Existing systems with no swap will have swap-on-ZRAM enabled. Existing systems with conventional swap-on-disk, will also have swap-on-ZRAM enabled (two swap devices), with higher priority for the ZRAM device. Existing swap-on-disk will not be removed.
How To Test
Any hardware. Any version of Fedora.
1. dnf install zram-generator 2. cp /usr/share/doc/zram-generator/zram-generator.conf.example /etc/systemd/zram-generator.conf 3. Edit the configuration 4. Reboot 5. Check that swap is on a ZRAM device zramctl swapon 6. Detailed check: journalctl -b -o short-monotonic | grep 'swap\|zram' 7. Check that priority is higher than existing swap if two or more are listed.
User Experience
The user won't notice anything. If their usual workload causes them to dread swap thrashing, they'll be surprised this doesn't happen.
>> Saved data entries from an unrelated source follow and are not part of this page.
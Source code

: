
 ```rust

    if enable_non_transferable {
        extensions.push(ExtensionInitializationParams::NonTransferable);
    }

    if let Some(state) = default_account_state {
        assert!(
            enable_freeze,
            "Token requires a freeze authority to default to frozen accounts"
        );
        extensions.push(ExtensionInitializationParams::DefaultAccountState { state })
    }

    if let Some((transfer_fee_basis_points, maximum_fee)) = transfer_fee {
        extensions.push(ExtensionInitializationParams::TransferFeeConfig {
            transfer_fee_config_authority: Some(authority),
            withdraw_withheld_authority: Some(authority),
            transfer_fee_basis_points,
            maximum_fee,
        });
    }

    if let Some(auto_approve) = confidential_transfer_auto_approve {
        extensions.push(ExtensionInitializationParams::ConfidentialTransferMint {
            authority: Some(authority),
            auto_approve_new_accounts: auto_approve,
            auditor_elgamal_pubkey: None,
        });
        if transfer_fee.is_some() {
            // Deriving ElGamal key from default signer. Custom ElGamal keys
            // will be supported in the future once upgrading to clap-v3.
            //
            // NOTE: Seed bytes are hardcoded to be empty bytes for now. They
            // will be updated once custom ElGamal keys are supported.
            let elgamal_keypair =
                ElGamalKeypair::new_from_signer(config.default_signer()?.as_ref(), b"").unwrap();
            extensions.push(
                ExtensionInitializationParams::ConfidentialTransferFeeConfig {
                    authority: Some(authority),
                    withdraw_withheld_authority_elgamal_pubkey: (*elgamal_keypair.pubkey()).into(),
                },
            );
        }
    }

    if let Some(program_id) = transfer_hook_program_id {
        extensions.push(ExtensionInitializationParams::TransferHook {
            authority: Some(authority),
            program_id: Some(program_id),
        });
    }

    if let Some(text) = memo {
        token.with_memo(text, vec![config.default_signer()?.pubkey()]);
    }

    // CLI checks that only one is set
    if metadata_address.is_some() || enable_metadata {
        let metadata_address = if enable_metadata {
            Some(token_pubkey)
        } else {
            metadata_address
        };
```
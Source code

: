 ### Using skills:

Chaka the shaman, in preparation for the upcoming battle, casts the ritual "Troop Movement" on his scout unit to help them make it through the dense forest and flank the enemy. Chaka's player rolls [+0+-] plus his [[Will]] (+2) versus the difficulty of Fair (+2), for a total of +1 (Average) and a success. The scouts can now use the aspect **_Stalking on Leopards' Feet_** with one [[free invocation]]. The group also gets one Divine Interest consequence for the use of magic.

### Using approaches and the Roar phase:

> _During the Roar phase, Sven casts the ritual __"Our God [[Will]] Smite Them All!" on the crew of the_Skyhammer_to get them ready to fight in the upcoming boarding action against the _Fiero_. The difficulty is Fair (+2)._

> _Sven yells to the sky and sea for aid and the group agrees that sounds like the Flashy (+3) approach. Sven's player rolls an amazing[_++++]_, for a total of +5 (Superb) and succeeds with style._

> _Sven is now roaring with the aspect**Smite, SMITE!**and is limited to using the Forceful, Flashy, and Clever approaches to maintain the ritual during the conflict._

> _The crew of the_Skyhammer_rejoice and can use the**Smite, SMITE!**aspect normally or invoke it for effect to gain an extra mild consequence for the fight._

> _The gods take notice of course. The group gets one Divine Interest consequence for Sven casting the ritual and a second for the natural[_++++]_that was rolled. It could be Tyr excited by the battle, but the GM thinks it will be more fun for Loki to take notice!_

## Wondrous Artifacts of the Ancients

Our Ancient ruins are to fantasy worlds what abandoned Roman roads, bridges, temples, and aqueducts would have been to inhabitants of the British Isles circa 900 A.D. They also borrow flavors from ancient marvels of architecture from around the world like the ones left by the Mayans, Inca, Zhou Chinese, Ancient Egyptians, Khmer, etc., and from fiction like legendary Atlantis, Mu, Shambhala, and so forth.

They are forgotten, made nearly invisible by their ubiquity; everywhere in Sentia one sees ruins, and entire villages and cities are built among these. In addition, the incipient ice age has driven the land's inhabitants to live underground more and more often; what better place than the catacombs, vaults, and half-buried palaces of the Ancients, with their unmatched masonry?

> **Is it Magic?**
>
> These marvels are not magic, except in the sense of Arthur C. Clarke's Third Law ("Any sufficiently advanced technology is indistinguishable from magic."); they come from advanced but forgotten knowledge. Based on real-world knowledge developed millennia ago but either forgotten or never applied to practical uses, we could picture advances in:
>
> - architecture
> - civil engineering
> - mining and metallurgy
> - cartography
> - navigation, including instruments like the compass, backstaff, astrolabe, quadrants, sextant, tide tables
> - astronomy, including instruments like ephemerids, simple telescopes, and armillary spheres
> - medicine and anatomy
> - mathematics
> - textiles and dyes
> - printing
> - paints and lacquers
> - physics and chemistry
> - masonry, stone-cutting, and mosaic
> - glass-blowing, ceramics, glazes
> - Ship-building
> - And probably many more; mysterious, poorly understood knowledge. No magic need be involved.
The user might get curious if they don't find a swap entry in /etc/fstab. Or they might get curious if they 'swapon' and see swap pointing to /dev/zram0 instead of a disk partition or LV.
Dependencies
N/A
Contingency Plan
- Contingency mechanism: Don't ship the generator = big hammer but easy. Also possible to ship the generator, but only selectively ship configuration files = scalpel, pretty easy.
- Contingency deadline: Beta freeze
- Blocks release? No.
- Blocks product? No.
Documentation
Fedora could consider adding a hint in an /etc/fstab comment? There is no man page for this, and the documentation is also minimal besides what's in this feature proposal. So it's an open question how the user should get more information on how to configure and tweak it. But then, they don't have that for swap today either. They just have institutional knowledge.
Hence, a strong test day with a lot of people and press coverage of the feature might help spread the word for institutional knowledge changes coming.
Ideas welcome.
Release Notes
Pending feedback and test day.